By 20080708_Chicago_City_Hall_Green_Roof.JPG: TonyTheTiger derivative work: — raeky (talk | edits) (20080708_Chicago_City_Hall_Green_Roof.JPG) [CC BY-SA 3.0 (http://creativecommons.org/licenses/by-sa/3.0) or GFDL (http://www.gnu.org/copyleft/fdl.html)], via Wikimedia Commons
Houses covered with living walls and green roofs stand out for its distinguished attractiveness which refreshes not only backyard area, but the appearance of entire neighbourhood and community. Apart from impressive outside scenery, both green walls and massive rooftop gardens are excellent noise neutralisers, what contributes to common public comfort and serenity. Walls carrying the most stable green wall system can serve as powerful stopper of squall and rain drifts, diminishing an opportunity of great blizzard hits. Outside house vegetation empowers local fauna and creates natural balance within urban regions, saves local natural sources, but also protects community from floods and downsizes the quantity of sewage water. In the end, green walls and roofs improve local air quality and better the public health.
The advantages for home owners
By Downtowngal (Own work) [CC BY-SA 3.0 (http://creativecommons.org/licenses/by-sa/3.0)], via Wikimedia Commons
Private houses covered with vegetative walls and roofs are provided with excellent thermo and cooling insulation what results in less energy spent for heating and air-conditioning, so home-owners are achieving minimization of their household expenses. While outside green walls offer perfect backyard cooling and oxygen supply, house owners also decide for improving indoor air with wall greenery.
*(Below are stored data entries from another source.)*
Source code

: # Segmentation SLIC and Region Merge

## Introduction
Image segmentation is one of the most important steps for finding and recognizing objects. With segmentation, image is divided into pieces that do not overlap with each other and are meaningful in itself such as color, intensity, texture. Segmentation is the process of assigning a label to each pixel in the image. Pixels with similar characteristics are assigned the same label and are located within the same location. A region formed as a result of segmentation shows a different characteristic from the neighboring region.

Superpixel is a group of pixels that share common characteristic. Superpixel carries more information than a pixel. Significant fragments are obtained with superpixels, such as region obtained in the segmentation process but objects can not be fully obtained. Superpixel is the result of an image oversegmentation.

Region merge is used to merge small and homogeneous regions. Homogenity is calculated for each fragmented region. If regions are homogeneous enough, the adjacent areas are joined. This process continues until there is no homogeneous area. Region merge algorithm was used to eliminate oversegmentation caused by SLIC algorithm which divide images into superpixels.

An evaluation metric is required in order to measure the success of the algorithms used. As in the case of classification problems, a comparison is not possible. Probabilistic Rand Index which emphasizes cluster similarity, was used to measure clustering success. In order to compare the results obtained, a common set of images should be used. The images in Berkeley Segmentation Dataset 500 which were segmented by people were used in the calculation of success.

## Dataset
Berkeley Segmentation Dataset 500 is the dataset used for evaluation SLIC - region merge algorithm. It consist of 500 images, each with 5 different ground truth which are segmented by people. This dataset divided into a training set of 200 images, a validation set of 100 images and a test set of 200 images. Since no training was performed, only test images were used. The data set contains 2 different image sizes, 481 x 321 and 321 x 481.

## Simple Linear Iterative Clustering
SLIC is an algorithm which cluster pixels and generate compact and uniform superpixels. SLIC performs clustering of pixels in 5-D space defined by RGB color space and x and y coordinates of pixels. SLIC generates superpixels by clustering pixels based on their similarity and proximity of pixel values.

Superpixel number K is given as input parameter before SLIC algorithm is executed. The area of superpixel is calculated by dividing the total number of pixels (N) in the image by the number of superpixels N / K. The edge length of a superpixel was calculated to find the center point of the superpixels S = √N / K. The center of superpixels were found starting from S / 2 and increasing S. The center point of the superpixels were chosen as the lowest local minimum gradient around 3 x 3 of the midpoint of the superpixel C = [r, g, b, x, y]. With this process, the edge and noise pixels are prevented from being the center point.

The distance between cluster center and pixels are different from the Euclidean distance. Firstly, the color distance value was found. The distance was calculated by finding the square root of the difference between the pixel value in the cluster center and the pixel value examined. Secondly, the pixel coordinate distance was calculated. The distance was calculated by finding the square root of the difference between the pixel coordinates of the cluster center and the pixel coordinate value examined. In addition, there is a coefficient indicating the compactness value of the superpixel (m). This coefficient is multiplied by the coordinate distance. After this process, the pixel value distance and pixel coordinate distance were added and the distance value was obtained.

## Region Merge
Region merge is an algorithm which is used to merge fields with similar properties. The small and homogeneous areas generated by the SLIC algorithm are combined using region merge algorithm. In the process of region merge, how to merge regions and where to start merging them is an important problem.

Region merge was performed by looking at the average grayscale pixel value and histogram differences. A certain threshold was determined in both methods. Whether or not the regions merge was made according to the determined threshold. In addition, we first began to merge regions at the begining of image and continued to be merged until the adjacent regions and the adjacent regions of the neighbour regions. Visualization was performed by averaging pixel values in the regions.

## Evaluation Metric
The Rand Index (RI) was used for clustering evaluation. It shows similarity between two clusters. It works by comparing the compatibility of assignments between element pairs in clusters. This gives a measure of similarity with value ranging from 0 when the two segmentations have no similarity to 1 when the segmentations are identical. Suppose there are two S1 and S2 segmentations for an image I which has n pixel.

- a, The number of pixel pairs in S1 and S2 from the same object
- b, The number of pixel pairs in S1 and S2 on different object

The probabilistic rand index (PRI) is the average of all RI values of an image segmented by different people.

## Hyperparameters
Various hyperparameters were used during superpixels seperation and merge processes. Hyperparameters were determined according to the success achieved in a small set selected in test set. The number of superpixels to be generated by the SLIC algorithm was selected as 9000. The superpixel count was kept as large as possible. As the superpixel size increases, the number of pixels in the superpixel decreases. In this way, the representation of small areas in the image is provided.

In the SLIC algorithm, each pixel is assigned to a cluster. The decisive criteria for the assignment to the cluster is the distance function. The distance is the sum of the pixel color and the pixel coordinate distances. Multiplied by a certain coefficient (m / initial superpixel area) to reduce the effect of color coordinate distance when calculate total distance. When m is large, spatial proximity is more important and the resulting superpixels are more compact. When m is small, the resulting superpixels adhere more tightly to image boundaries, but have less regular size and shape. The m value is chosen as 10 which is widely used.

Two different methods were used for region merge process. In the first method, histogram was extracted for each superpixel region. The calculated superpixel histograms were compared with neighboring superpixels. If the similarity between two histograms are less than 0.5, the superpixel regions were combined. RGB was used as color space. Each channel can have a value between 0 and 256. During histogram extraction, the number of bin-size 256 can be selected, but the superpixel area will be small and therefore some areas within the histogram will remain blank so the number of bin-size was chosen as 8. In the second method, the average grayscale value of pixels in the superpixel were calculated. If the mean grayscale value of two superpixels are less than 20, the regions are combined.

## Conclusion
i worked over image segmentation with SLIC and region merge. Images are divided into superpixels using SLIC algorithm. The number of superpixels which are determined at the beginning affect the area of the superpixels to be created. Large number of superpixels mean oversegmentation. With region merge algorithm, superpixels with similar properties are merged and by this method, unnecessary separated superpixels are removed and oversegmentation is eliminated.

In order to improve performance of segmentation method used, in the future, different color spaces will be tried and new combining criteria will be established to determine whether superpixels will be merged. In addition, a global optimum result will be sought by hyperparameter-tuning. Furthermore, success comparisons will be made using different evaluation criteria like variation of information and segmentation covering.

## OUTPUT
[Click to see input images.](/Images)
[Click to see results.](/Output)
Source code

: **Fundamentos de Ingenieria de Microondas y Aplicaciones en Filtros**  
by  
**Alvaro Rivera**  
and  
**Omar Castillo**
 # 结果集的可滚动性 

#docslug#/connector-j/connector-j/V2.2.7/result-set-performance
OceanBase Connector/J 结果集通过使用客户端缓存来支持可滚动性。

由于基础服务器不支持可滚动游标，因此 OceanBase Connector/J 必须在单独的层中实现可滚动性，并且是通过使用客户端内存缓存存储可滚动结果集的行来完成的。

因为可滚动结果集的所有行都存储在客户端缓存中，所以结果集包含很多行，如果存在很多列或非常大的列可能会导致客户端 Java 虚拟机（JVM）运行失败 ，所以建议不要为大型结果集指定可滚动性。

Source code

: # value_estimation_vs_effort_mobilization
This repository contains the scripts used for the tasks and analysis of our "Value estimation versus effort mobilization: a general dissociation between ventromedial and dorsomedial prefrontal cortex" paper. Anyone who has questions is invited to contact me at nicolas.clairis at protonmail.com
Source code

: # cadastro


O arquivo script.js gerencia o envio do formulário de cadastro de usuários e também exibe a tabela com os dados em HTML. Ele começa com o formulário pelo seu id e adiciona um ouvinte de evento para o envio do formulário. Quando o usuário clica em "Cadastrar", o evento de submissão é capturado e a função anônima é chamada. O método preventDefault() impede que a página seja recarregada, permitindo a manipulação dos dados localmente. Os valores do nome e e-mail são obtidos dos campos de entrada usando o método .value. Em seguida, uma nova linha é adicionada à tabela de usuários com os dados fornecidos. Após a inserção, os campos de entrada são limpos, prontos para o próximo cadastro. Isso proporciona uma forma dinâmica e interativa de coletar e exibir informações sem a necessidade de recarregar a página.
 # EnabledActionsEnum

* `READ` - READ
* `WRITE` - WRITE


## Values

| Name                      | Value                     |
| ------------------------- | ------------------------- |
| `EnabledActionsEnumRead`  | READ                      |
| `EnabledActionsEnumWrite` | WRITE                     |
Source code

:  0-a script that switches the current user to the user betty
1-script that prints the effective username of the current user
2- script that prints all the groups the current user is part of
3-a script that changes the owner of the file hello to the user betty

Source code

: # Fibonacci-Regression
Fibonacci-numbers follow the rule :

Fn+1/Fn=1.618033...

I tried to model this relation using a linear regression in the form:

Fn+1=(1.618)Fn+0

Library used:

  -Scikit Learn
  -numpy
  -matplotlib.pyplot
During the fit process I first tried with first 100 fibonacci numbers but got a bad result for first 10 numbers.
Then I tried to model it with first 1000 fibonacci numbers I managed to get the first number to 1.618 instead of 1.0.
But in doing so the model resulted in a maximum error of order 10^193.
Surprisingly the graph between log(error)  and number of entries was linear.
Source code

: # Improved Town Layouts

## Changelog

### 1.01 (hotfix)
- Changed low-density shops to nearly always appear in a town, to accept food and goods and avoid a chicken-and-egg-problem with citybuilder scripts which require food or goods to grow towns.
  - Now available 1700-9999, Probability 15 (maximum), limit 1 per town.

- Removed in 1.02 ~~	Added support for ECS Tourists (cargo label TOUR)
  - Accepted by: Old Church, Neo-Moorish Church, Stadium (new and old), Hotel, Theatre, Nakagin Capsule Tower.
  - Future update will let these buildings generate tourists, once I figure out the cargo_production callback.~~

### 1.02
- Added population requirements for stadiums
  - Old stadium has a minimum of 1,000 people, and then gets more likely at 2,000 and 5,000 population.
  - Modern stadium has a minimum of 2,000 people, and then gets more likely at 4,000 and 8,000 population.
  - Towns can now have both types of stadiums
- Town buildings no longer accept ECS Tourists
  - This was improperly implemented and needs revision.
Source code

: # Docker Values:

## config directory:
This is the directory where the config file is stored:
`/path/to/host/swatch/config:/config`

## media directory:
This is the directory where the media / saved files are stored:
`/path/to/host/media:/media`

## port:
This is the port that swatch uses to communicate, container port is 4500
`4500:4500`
Both green walls and rooftop gardens provide households with noise and construction protection, but also with possibility of creating stormwater based irrigation systems. That reduces overall water consumption, saves resources and minimizes the amount of utility costs. Although green roofs are pretty simple to install, it’s recommendable to always work with a licensed roofing contractor to make sure your roof can withstand the added weight of a green roof since they are much heavier when wet than asphalt shingles. Above all mentioned benefits, vegetative walls and roofs improve overall life quality and provide incomparably healthier living environment.
For the most part we rely on third party organizations to determine what is and isn't a "green building material." The only time we might not is when products are locally produced or no third party green designation is available for the product.